# [THE TASK]
The lines wanted are those in the data below that include "Username".
··· RECORDS PROVIDED ···
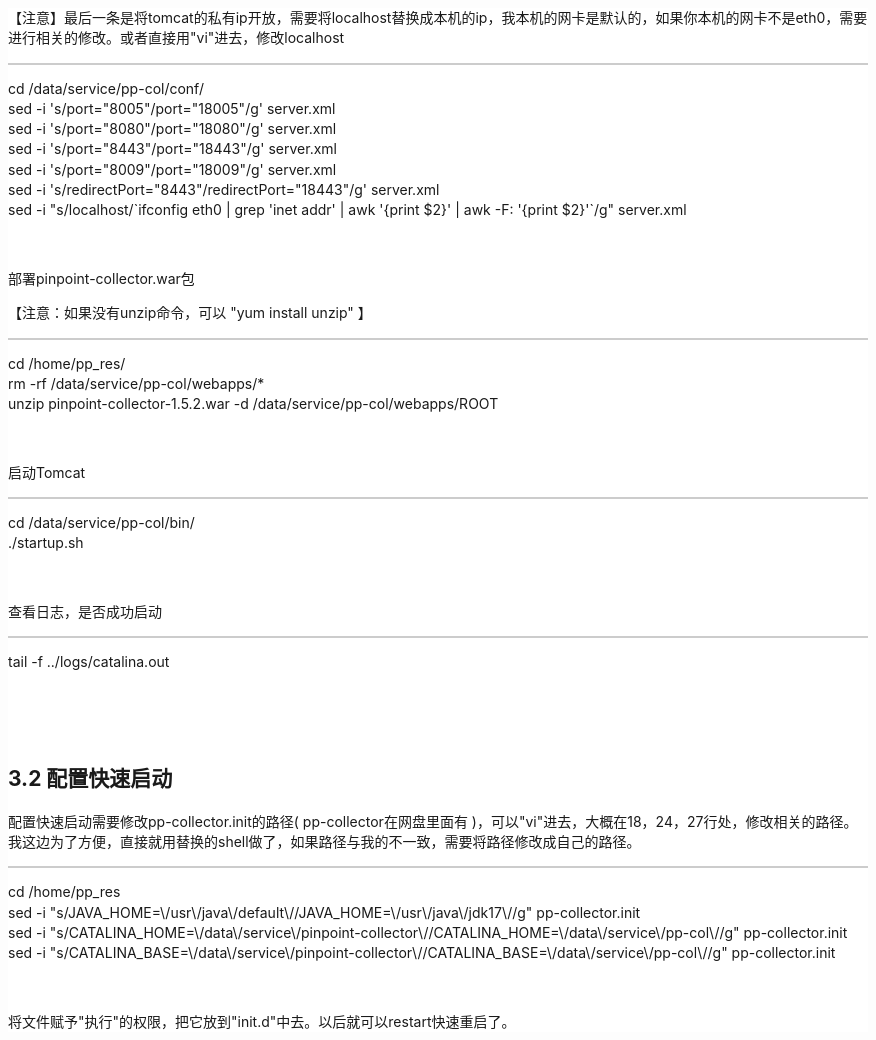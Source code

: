 【注意】最后一条是将tomcat的私有ip开放，需要将localhost替换成本机的ip，我本机的网卡是默认的，如果你本机的网卡不是eth0，需要进行相关的修改。或者直接用"vi"进去，修改localhost</p>
<pre class="editor-colors lang-linux" style="list-style-type:none;border:1px solid rgb(204,204,204);font-family:'Courier New', Courier, monospace;color:rgb(171,178,191);background:rgb(40,44,52);"></pre><div class="line"><span class="text plain null-grammar">cd /data/service/pp-col/conf/</span></div><div class="line"><span class="text plain null-grammar">sed -i 's/port="8005"/port="18005"/g' server.xml</span></div><div class="line"><span class="text plain null-grammar">sed -i 's/port="8080"/port="18080"/g' server.xml</span></div><div class="line"><span class="text plain null-grammar">sed -i 's/port="8443"/port="18443"/g' server.xml</span></div><div class="line"><span class="text plain null-grammar">sed -i 's/port="8009"/port="18009"/g' server.xml</span></div><div class="line"><span class="text plain null-grammar">sed -i 's/redirectPort="8443"/redirectPort="18443"/g' server.xml</span></div><div class="line"><span class="text plain null-grammar">sed -i "s/localhost/`ifconfig eth0 | grep 'inet addr' | awk '{print $2}' | awk -F: '{print $2}'`/g" server.xml</span></div>
<p style="list-style-type:none;">
 </p>
<p style="list-style-type:none;">
部署pinpoint-collector.war包</p>
<p style="list-style-type:none;">
【注意：如果没有unzip命令，可以 "yum install unzip" 】</p>
<pre class="editor-colors lang-linux" style="list-style-type:none;border:1px solid rgb(204,204,204);font-family:'Courier New', Courier, monospace;color:rgb(171,178,191);background:rgb(40,44,52);"></pre><div class="line"><span class="text plain null-grammar">cd /home/pp_res/</span></div><div class="line"><span class="text plain null-grammar">rm -rf /data/service/pp-col/webapps/*</span></div><div class="line"><span class="text plain null-grammar">unzip pinpoint-collector-1.5.2.war -d /data/service/pp-col/webapps/ROOT</span></div>
<p style="list-style-type:none;">
 </p>
<p style="list-style-type:none;">
启动Tomcat</p>
<pre class="editor-colors lang-linux" style="list-style-type:none;border:1px solid rgb(204,204,204);font-family:'Courier New', Courier, monospace;color:rgb(171,178,191);background:rgb(40,44,52);"></pre><div class="line"><span class="text plain null-grammar">cd /data/service/pp-col/bin/</span></div><div class="line"><span class="text plain null-grammar">./startup.sh</span></div>
<p style="list-style-type:none;">
 </p>
<p style="list-style-type:none;">
查看日志，是否成功启动</p>
<pre class="editor-colors lang-linux" style="list-style-type:none;border:1px solid rgb(204,204,204);font-family:'Courier New', Courier, monospace;color:rgb(171,178,191);background:rgb(40,44,52);"></pre><div class="line"><span class="text plain null-grammar">tail -f ../logs/catalina.out</span></div>
<a name="yy0302"></a>
<h2 id="3-2-" style="list-style-type:none;font-size:21px;line-height:1.5;">
 </h2>
<h2 style="list-style-type:none;font-size:21px;line-height:1.5;">
3.2 配置快速启动</h2>
<p style="list-style-type:none;">
配置快速启动需要修改pp-collector.init的路径( pp-collector在网盘里面有 )，可以"vi"进去，大概在18，24，27行处，修改相关的路径。我这边为了方便，直接就用替换的shell做了，如果路径与我的不一致，需要将路径修改成自己的路径。</p>
<pre class="editor-colors lang-linux" style="list-style-type:none;border:1px solid rgb(204,204,204);font-family:'Courier New', Courier, monospace;color:rgb(171,178,191);background:rgb(40,44,52);"></pre><div class="line"><span class="text plain null-grammar">cd /home/pp_res</span></div><div class="line"><span class="text plain null-grammar">sed -i "s/JAVA_HOME=\/usr\/java\/default\//JAVA_HOME=\/usr\/java\/jdk17\//g" pp-collector.init</span></div><div class="line"><span class="text plain null-grammar">sed -i "s/CATALINA_HOME=\/data\/service\/pinpoint-collector\//CATALINA_HOME=\/data\/service\/pp-col\//g" pp-collector.init</span></div><div class="line"><span class="text plain null-grammar">sed -i "s/CATALINA_BASE=\/data\/service\/pinpoint-collector\//CATALINA_BASE=\/data\/service\/pp-col\//g" pp-collector.init</span></div>
<p style="list-style-type:none;">
 </p>
<p style="list-style-type:none;">
将文件赋予"执行"的权限，把它放到"init.d"中去。以后就可以restart快速重启了。</p>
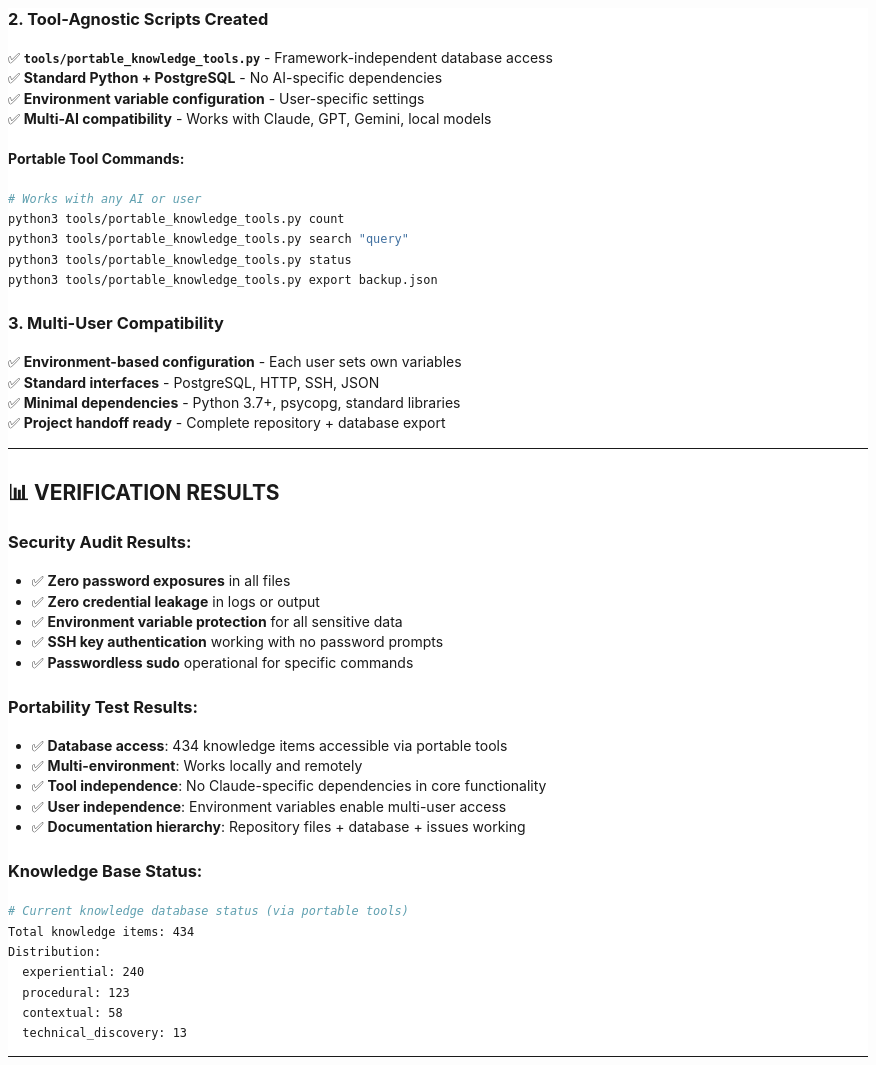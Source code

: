 ### **2. Tool-Agnostic Scripts Created**
✅ **`tools/portable_knowledge_tools.py`** - Framework-independent database access  
✅ **Standard Python + PostgreSQL** - No AI-specific dependencies  
✅ **Environment variable configuration** - User-specific settings  
✅ **Multi-AI compatibility** - Works with Claude, GPT, Gemini, local models  

#### **Portable Tool Commands**:
```bash
# Works with any AI or user
python3 tools/portable_knowledge_tools.py count
python3 tools/portable_knowledge_tools.py search "query"
python3 tools/portable_knowledge_tools.py status
python3 tools/portable_knowledge_tools.py export backup.json
```

### **3. Multi-User Compatibility**
✅ **Environment-based configuration** - Each user sets own variables  
✅ **Standard interfaces** - PostgreSQL, HTTP, SSH, JSON  
✅ **Minimal dependencies** - Python 3.7+, psycopg, standard libraries  
✅ **Project handoff ready** - Complete repository + database export  

---

## 📊 VERIFICATION RESULTS

### **Security Audit Results**:
- ✅ **Zero password exposures** in all files
- ✅ **Zero credential leakage** in logs or output
- ✅ **Environment variable protection** for all sensitive data
- ✅ **SSH key authentication** working with no password prompts
- ✅ **Passwordless sudo** operational for specific commands

### **Portability Test Results**:
- ✅ **Database access**: 434 knowledge items accessible via portable tools
- ✅ **Multi-environment**: Works locally and remotely  
- ✅ **Tool independence**: No Claude-specific dependencies in core functionality
- ✅ **User independence**: Environment variables enable multi-user access
- ✅ **Documentation hierarchy**: Repository files + database + issues working

### **Knowledge Base Status**:
```bash
# Current knowledge database status (via portable tools)
Total knowledge items: 434
Distribution:
  experiential: 240
  procedural: 123
  contextual: 58  
  technical_discovery: 13
```

---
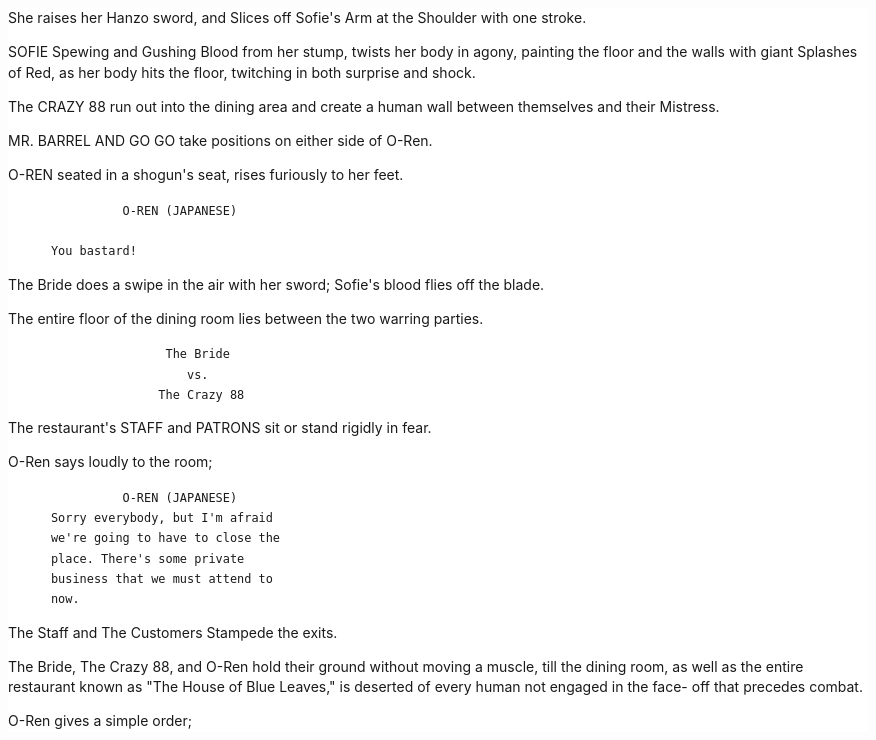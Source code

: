 She raises her Hanzo sword, and Slices off Sofie's Arm at the
Shoulder with one stroke.

SOFIE
Spewing and Gushing Blood from her stump, twists her body in
agony, painting the floor and the walls with giant Splashes
of Red, as her body hits the floor, twitching in both
surprise and shock.

The CRAZY 88
run out into the dining area and create a human wall between
themselves and their Mistress.

MR. BARREL AND GO GO
take positions on either side of O-Ren.

O-REN
seated in a shogun's seat, rises furiously to her feet.



                    O-REN (JAPANESE)

          You bastard!

The Bride does a swipe in the air with her sword; Sofie's
blood flies off the blade.

The entire floor of the dining room lies between the two
warring parties.


                          The Bride
                             vs.
                         The Crazy 88

The restaurant's STAFF and PATRONS sit or stand rigidly in
fear.

O-Ren says loudly to the room;



                    O-REN (JAPANESE)
          Sorry everybody, but I'm afraid
          we're going to have to close the
          place. There's some private
          business that we must attend to
          now.

The Staff and The Customers Stampede the exits.

The Bride, The Crazy 88, and O-Ren hold    their ground without
moving a muscle, till the dining room,    as well as the entire
restaurant known as "The House of Blue    Leaves," is deserted
of every human not engaged in the face-   off that precedes
combat.

O-Ren gives a simple order;

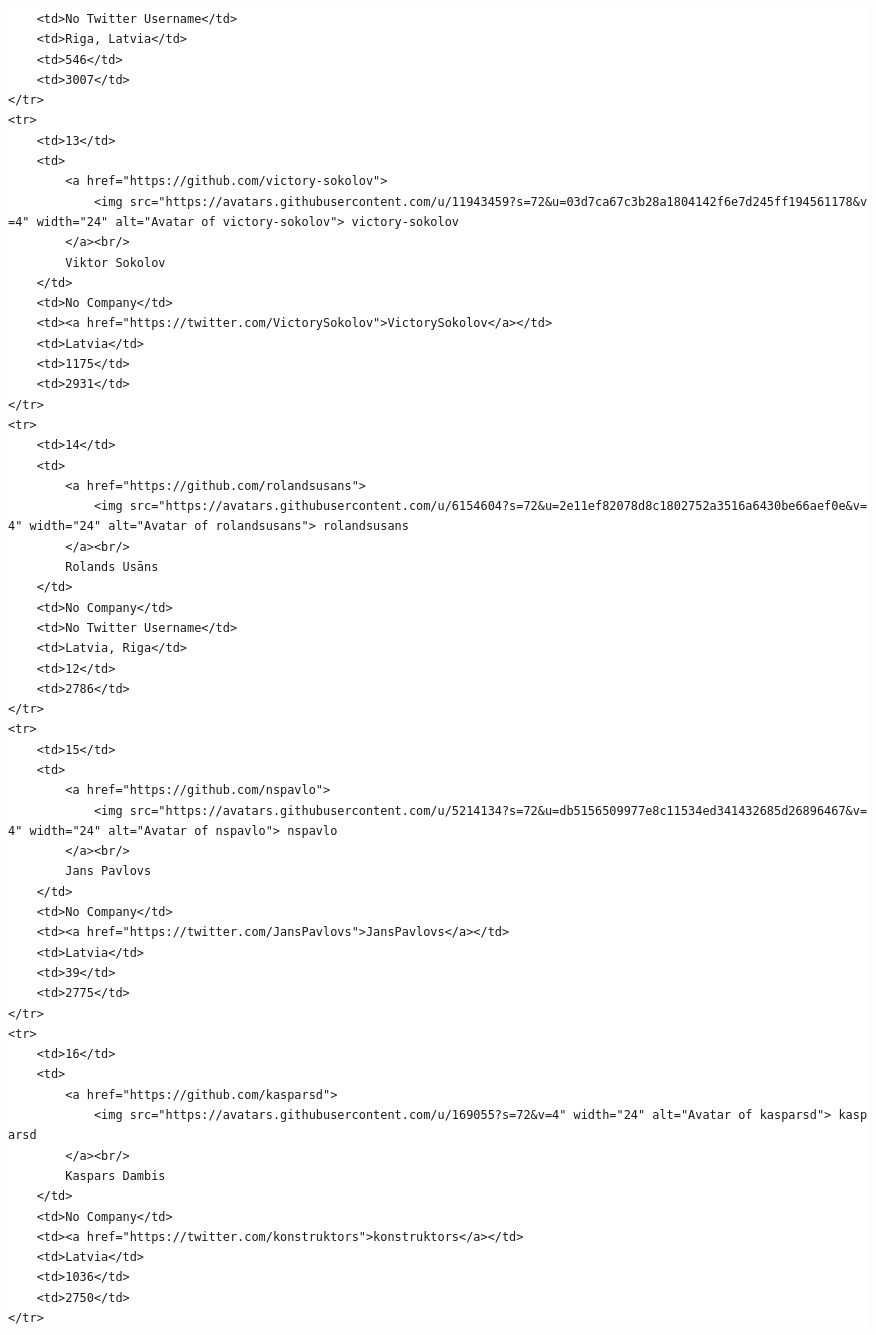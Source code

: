 		<td>No Twitter Username</td>
		<td>Riga, Latvia</td>
		<td>546</td>
		<td>3007</td>
	</tr>
	<tr>
		<td>13</td>
		<td>
			<a href="https://github.com/victory-sokolov">
				<img src="https://avatars.githubusercontent.com/u/11943459?s=72&u=03d7ca67c3b28a1804142f6e7d245ff194561178&v=4" width="24" alt="Avatar of victory-sokolov"> victory-sokolov
			</a><br/>
			Viktor Sokolov
		</td>
		<td>No Company</td>
		<td><a href="https://twitter.com/VictorySokolov">VictorySokolov</a></td>
		<td>Latvia</td>
		<td>1175</td>
		<td>2931</td>
	</tr>
	<tr>
		<td>14</td>
		<td>
			<a href="https://github.com/rolandsusans">
				<img src="https://avatars.githubusercontent.com/u/6154604?s=72&u=2e11ef82078d8c1802752a3516a6430be66aef0e&v=4" width="24" alt="Avatar of rolandsusans"> rolandsusans
			</a><br/>
			Rolands Usāns
		</td>
		<td>No Company</td>
		<td>No Twitter Username</td>
		<td>Latvia, Riga</td>
		<td>12</td>
		<td>2786</td>
	</tr>
	<tr>
		<td>15</td>
		<td>
			<a href="https://github.com/nspavlo">
				<img src="https://avatars.githubusercontent.com/u/5214134?s=72&u=db5156509977e8c11534ed341432685d26896467&v=4" width="24" alt="Avatar of nspavlo"> nspavlo
			</a><br/>
			Jans Pavlovs
		</td>
		<td>No Company</td>
		<td><a href="https://twitter.com/JansPavlovs">JansPavlovs</a></td>
		<td>Latvia</td>
		<td>39</td>
		<td>2775</td>
	</tr>
	<tr>
		<td>16</td>
		<td>
			<a href="https://github.com/kasparsd">
				<img src="https://avatars.githubusercontent.com/u/169055?s=72&v=4" width="24" alt="Avatar of kasparsd"> kasparsd
			</a><br/>
			Kaspars Dambis
		</td>
		<td>No Company</td>
		<td><a href="https://twitter.com/konstruktors">konstruktors</a></td>
		<td>Latvia</td>
		<td>1036</td>
		<td>2750</td>
	</tr>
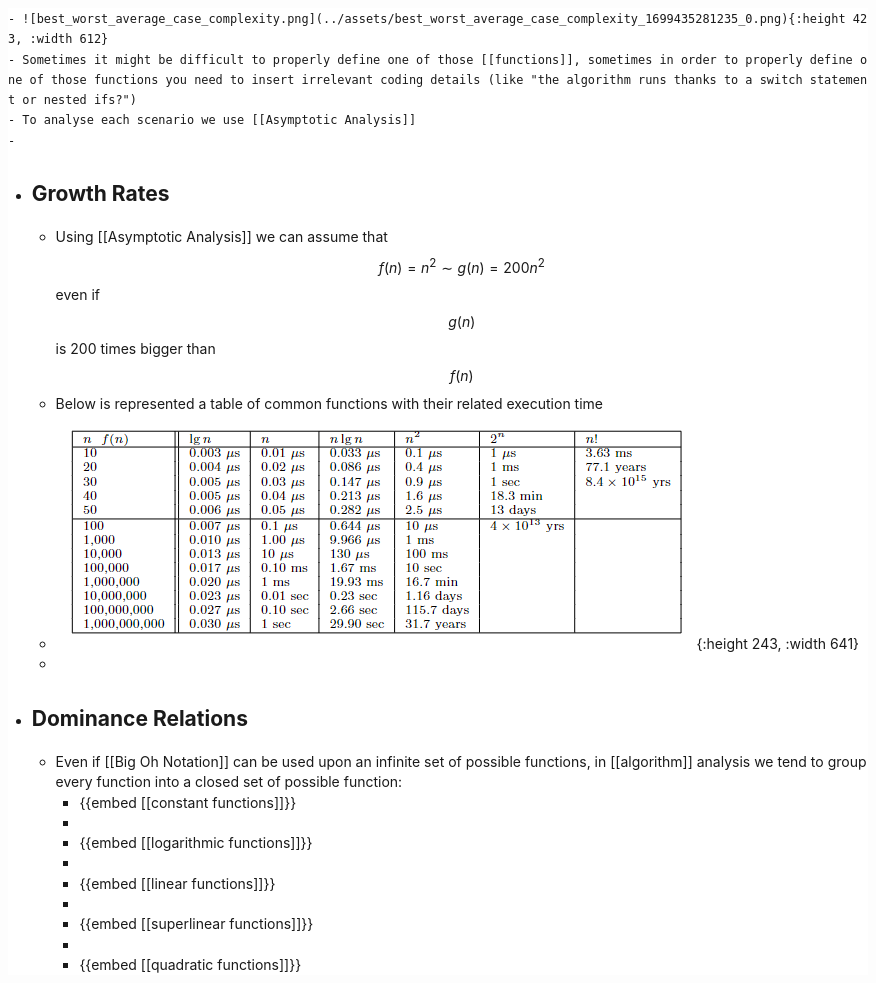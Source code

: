 	- ![best_worst_average_case_complexity.png](../assets/best_worst_average_case_complexity_1699435281235_0.png){:height 423, :width 612}
	- Sometimes it might be difficult to properly define one of those [[functions]], sometimes in order to properly define one of those functions you need to insert irrelevant coding details (like "the algorithm runs thanks to a switch statement or nested ifs?")
	- To analyse each scenario we use [[Asymptotic Analysis]]
	-
- ## Growth Rates
	- Using [[Asymptotic Analysis]] we can assume that $$f(n) = n^2 \sim g(n) = 200n^2$$ even if $$g(n)$$ is 200 times bigger than $$f(n)$$
	- Below is represented a table of common functions with their related execution time
	- ![growth_rates_of_common_functions.png](../assets/growth_rates_of_common_functions_1699521413899_0.png){:height 243, :width 641}
	-
- ## Dominance Relations
	- Even if [[Big Oh Notation]] can be used upon an infinite set of possible functions, in [[algorithm]] analysis we tend to group every function into a closed set of possible function:
		- {{embed [[constant functions]]}}
		-
		- {{embed [[logarithmic functions]]}}
		-
		- {{embed [[linear functions]]}}
		-
		- {{embed [[superlinear functions]]}}
		-
		- {{embed [[quadratic functions]]}}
···
# [WRITTEN ANSWER]
: 		<td>No Twitter Username</td>
		<td>No Twitter Username</td>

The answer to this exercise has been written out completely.